本記事では、Nougatと呼ばれる機械学習手法を用いて、PDFで保存された科学文書を文字認識(OCR)する方法をご紹介します。
Nougat
概要
Nougatは、PDF形式で保存された科学文書をマークアップ言語に処理するための光学式文字認識(OCR)技術です。
Neural Optical Understanding for Academic Document(Nougat)は、Visual Transformerモデルをベースとし、PDF形式で保存され数式の意味情報が失われた科学文書を、マークアップ言語に変換しています。
![]() |
| 出典: Nougat: Neural Optical Understanding for Academic Documents |
詳細はこちらの論文をご参照ください。
本記事では上記手法を用いて、Arxiv上の論文をOCRしていきます。
デモ(Colaboratory)
それでは、実際に動かしながら科学文書をOCRしていきます。
ソースコードは本記事にも記載していますが、下記のGitHubでも取得可能です。
GitHub - Colaboratory demo
また、下記から直接Google Colaboratoryで開くこともできます。
なお、このデモはPythonで実装しています。
Pythonの実装に不安がある方、Pythonを使った機械学習について詳しく勉強したい方は、以下の書籍やオンライン講座などがおすすめです。
おすすめの書籍
[初心者向け] Pythonで機械学習を始めるまでに読んだおすすめ書籍一覧
本記事では、現役機械学習エンジニアとして働く筆者が実際に読んだ書籍の中でおすすめの書籍をレベル別に紹介しています。
おすすめのオンライン講座
[初心者向け] 機械学習がゼロから分かるおすすめオンライン講座
本記事では、機械学習エンジニアとして働く筆者が、AI・機械学習をまったく知らない方でも取り組みやすいおすすめのオンライン講座をご紹介しています。
環境セットアップ
それではセットアップしていきます。 Colaboratoryを開いたら下記を設定しGPUを使用するようにしてください。

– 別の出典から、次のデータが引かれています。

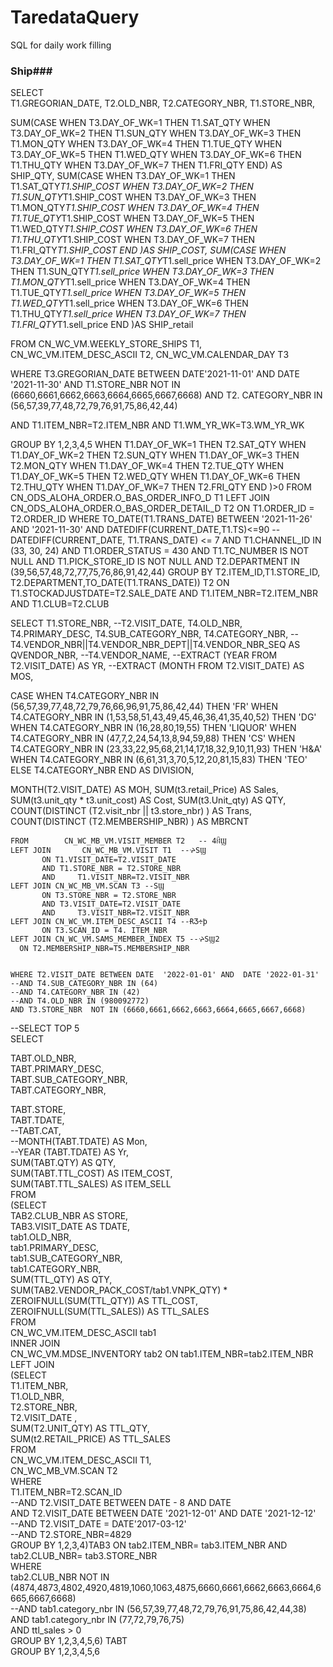 # TaredataQuery
SQL for daily work filling

### Ship###
SELECT  
T1.GREGORIAN_DATE,
T2.OLD_NBR,
T2.CATEGORY_NBR,
T1.STORE_NBR,

SUM(CASE
WHEN T3.DAY_OF_WK=1 THEN T1.SAT_QTY
WHEN T3.DAY_OF_WK=2 THEN T1.SUN_QTY
WHEN T3.DAY_OF_WK=3 THEN T1.MON_QTY
WHEN T3.DAY_OF_WK=4 THEN T1.TUE_QTY
WHEN T3.DAY_OF_WK=5 THEN T1.WED_QTY
WHEN T3.DAY_OF_WK=6 THEN T1.THU_QTY
WHEN T3.DAY_OF_WK=7 THEN T1.FRI_QTY
END) AS SHIP_QTY,
SUM(CASE
WHEN T3.DAY_OF_WK=1 THEN T1.SAT_QTY*T1.SHIP_COST
WHEN T3.DAY_OF_WK=2 THEN T1.SUN_QTY*T1.SHIP_COST
WHEN T3.DAY_OF_WK=3 THEN T1.MON_QTY*T1.SHIP_COST
WHEN T3.DAY_OF_WK=4 THEN T1.TUE_QTY*T1.SHIP_COST
WHEN T3.DAY_OF_WK=5 THEN T1.WED_QTY*T1.SHIP_COST
WHEN T3.DAY_OF_WK=6 THEN T1.THU_QTY*T1.SHIP_COST
WHEN T3.DAY_OF_WK=7 THEN T1.FRI_QTY*T1.SHIP_COST
END )AS SHIP_COST,
SUM(CASE
WHEN T3.DAY_OF_WK=1 THEN T1.SAT_QTY*T1.sell_price
WHEN T3.DAY_OF_WK=2 THEN T1.SUN_QTY*T1.sell_price
WHEN T3.DAY_OF_WK=3 THEN T1.MON_QTY*T1.sell_price
WHEN T3.DAY_OF_WK=4 THEN T1.TUE_QTY*T1.sell_price
WHEN T3.DAY_OF_WK=5 THEN T1.WED_QTY*T1.sell_price
WHEN T3.DAY_OF_WK=6 THEN T1.THU_QTY*T1.sell_price
WHEN T3.DAY_OF_WK=7 THEN T1.FRI_QTY*T1.sell_price
END )AS SHIP_retail

FROM     CN_WC_VM.WEEKLY_STORE_SHIPS T1, CN_WC_VM.ITEM_DESC_ASCII T2, CN_WC_VM.CALENDAR_DAY T3

WHERE   T3.GREGORIAN_DATE BETWEEN DATE'2021-11-01' AND DATE '2021-11-30'
    AND T1.STORE_NBR NOT IN (6660,6661,6662,6663,6664,6665,6667,6668)
   AND T2. CATEGORY_NBR IN (56,57,39,77,48,72,79,76,91,75,86,42,44)

   AND T1.ITEM_NBR=T2.ITEM_NBR AND T1.WM_YR_WK=T3.WM_YR_WK

GROUP   BY 1,2,3,4,5
WHEN T1.DAY_OF_WK=1 THEN T2.SAT_QTY
WHEN T1.DAY_OF_WK=2 THEN T2.SUN_QTY
WHEN T1.DAY_OF_WK=3 THEN T2.MON_QTY
WHEN T1.DAY_OF_WK=4 THEN T2.TUE_QTY
WHEN T1.DAY_OF_WK=5 THEN T2.WED_QTY
WHEN T1.DAY_OF_WK=6 THEN T2.THU_QTY
WHEN T1.DAY_OF_WK=7 THEN T2.FRI_QTY
END )>0
 FROM CN_ODS_ALOHA_ORDER.O_BAS_ORDER_INFO_D T1
 LEFT JOIN CN_ODS_ALOHA_ORDER.O_BAS_ORDER_DETAIL_D T2 
 ON T1.ORDER_ID = T2.ORDER_ID
 WHERE  TO_DATE(T1.TRANS_DATE)  BETWEEN '2021-11-26' AND '2021-11-30'
 AND  DATEDIFF(CURRENT_DATE,T1.TS)<=90
 --DATEDIFF(CURRENT_DATE, T1.TRANS_DATE) <= 7
 AND T1.CHANNEL_ID IN (33, 30, 24) 
 AND T1.ORDER_STATUS = 430 
 AND T1.TC_NUMBER IS NOT NULL
 AND T1.PICK_STORE_ID IS NOT NULL
 AND T2.DEPARTMENT IN (39,56,57,48,72,77,75,76,86,91,42,44)
 GROUP BY T2.ITEM_ID,T1.STORE_ID, T2.DEPARTMENT,TO_DATE(T1.TRANS_DATE)) T2 
 ON T1.STOCKADJUSTDATE=T2.SALE_DATE  AND T1.ITEM_NBR=T2.ITEM_NBR AND T1.CLUB=T2.CLUB 





SELECT
T1.STORE_NBR,
--T2.VISIT_DATE,
 T4.OLD_NBR,
 T4.PRIMARY_DESC,
 T4.SUB_CATEGORY_NBR,
 T4.CATEGORY_NBR,
    --T4.VENDOR_NBR||T4.VENDOR_NBR_DEPT||T4.VENDOR_NBR_SEQ AS QVENDOR_NBR,
    --T4.VENDOR_NAME,
--EXTRACT (YEAR FROM T2.VISIT_DATE) AS YR,
 --EXTRACT (MONTH FROM T2.VISIT_DATE) AS MOS,
 
 CASE WHEN T4.CATEGORY_NBR IN (56,57,39,77,48,72,79,76,66,96,91,75,86,42,44) THEN 'FR'
WHEN T4.CATEGORY_NBR IN (1,53,58,51,43,49,45,46,36,41,35,40,52) THEN 'DG'
WHEN T4.CATEGORY_NBR IN (16,28,80,19,55) THEN 'LIQUOR'
WHEN T4.CATEGORY_NBR IN (47,7,2,24,54,13,8,94,59,88) THEN 'CS'
WHEN T4.CATEGORY_NBR IN (23,33,22,95,68,21,14,17,18,32,9,10,11,93) THEN 'H&A'
WHEN T4.CATEGORY_NBR IN (6,61,31,3,70,5,12,20,81,15,83) THEN 'TEO'
ELSE T4.CATEGORY_NBR
END AS DIVISION,

 MONTH(T2.VISIT_DATE) AS MOH,
SUM(t3.retail_Price) AS Sales,
SUM(t3.unit_qty * t3.unit_cost) AS Cost,
SUM(t3.Unit_qty) AS QTY,
COUNT(DISTINCT  (T2.visit_nbr || t3.store_nbr) ) AS Trans,
COUNT(DISTINCT  (T2.MEMBERSHIP_NBR) ) AS MBRCNT

    FROM        CN_WC_MB_VM.VISIT_MEMBER T2   -- 4ꐅϢ
    LEFT JOIN       CN_WC_MB_VM.VISIT T1  --ᔱЅϢ
           ON T1.VISIT_DATE=T2.VISIT_DATE 
           AND T1.STORE_NBR = T2.STORE_NBR 
           AND     T1.VISIT_NBR=T2.VISIT_NBR
    LEFT JOIN CN_WC_MB_VM.SCAN T3 --ЅϢ
           ON T3.STORE_NBR = T2.STORE_NBR 
           AND T3.VISIT_DATE=T2.VISIT_DATE
           AND     T3.VISIT_NBR=T2.VISIT_NBR
    LEFT JOIN CN_WC_VM.ITEM_DESC_ASCII T4 --ɌƷ÷ϸ
           ON T3.SCAN_ID = T4. ITEM_NBR
    LEFT JOIN CN_WC_VM.SAMS_MEMBER_INDEX T5 --ᔱЅϢ2
      ON T2.MEMBERSHIP_NBR=T5.MEMBERSHIP_NBR


    WHERE T2.VISIT_DATE BETWEEN DATE  '2022-01-01' AND  DATE '2022-01-31' 
    --AND T4.SUB_CATEGORY_NBR IN (64)
    --AND T4.CATEGORY_NBR IN (42) 
    --AND T4.OLD_NBR IN (980092772) 
    AND T3.STORE_NBR  NOT IN (6660,6661,6662,6663,6664,6665,6667,6668)



--SELECT TOP 5					
SELECT 					
					
TABT.OLD_NBR,					
TABT.PRIMARY_DESC,					
TABT.SUB_CATEGORY_NBR,					
TABT.CATEGORY_NBR,					
 					
TABT.STORE, 					
TABT.TDATE,					
--TABT.CAT,					
--MONTH(TABT.TDATE) AS Mon,					
--YEAR    (TABT.TDATE) AS Yr,					
SUM(TABT.QTY) AS QTY,					
SUM(TABT.TTL_COST) AS ITEM_COST,					
SUM(TABT.TTL_SALES) AS ITEM_SELL					
FROM 					
(SELECT 					
TAB2.CLUB_NBR AS STORE,					
TAB3.VISIT_DATE AS TDATE,					
tab1.OLD_NBR,					
tab1.PRIMARY_DESC,					
tab1.SUB_CATEGORY_NBR,					
tab1.CATEGORY_NBR,					
SUM(TTL_QTY) AS QTY,					
SUM(TAB2.VENDOR_PACK_COST/tab1.VNPK_QTY) *					
ZEROIFNULL(SUM(TTL_QTY)) AS TTL_COST,					
ZEROIFNULL(SUM(TTL_SALES)) AS TTL_SALES					
FROM					
CN_WC_VM.ITEM_DESC_ASCII tab1 					
INNER JOIN					
CN_WC_VM.MDSE_INVENTORY tab2  ON  tab1.ITEM_NBR=tab2.ITEM_NBR					
LEFT JOIN					
(SELECT 					
T1.ITEM_NBR,					
T1.OLD_NBR,					
T2.STORE_NBR,					
T2.VISIT_DATE ,					
SUM(T2.UNIT_QTY) AS TTL_QTY,					
SUM(t2.RETAIL_PRICE) AS TTL_SALES					
FROM 					
CN_WC_VM.ITEM_DESC_ASCII T1,					
CN_WC_MB_VM.SCAN  T2					
WHERE 					
T1.ITEM_NBR=T2.SCAN_ID 					
--AND T2.VISIT_DATE BETWEEN DATE - 8 AND DATE					
AND T2.VISIT_DATE  BETWEEN DATE  '2021-12-01' AND  DATE '2021-12-12' 					
--AND T2.VISIT_DATE = DATE'2017-03-12' 					
--AND T2.STORE_NBR=4829					
GROUP BY 1,2,3,4)TAB3 ON   tab2.ITEM_NBR= tab3.ITEM_NBR AND  tab2.CLUB_NBR= tab3.STORE_NBR					
WHERE					
tab2.CLUB_NBR NOT IN (4874,4873,4802,4920,4819,1060,1063,4875,6660,6661,6662,6663,6664,6665,6667,6668)					
--AND tab1.category_nbr  IN (56,57,39,77,48,72,79,76,91,75,86,42,44,38)					
AND tab1.category_nbr IN (77,72,79,76,75)					
AND ttl_sales > 0					
GROUP BY 1,2,3,4,5,6) TABT					
GROUP BY 1,2,3,4,5,6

環境セットアップはNougatをインストールするのみです。
!pip install 'git+https://github.com/facebookresearch/nougat@a017de1f5501fbeb6cd8b7c302f9a075b2b4bee2'
以上で環境セットアップは完了です。
PDFのセットアップ
ここでは、ArxivからPDF保存された科学文書をダウンロードしていきます。
wgetコマンドでNougatの論文をArxivからダウンロードします。
!wget \ --user-agent="Mozilla/5.0 (Windows NT 10.0; WOW64) AppleWebKit/537.36 (KHTML, like Gecko) Chrome/51.0.2704.103 Safari/537.36"\ https://arxiv.org/pdf/2308.13418.pdf \ -O ./arxiv_nougat.pdf
OCR
それでは、論文をOCRしてきます。
nougatコマンドでOCRを実行します。オプションの説明はこちらをご参照下さい。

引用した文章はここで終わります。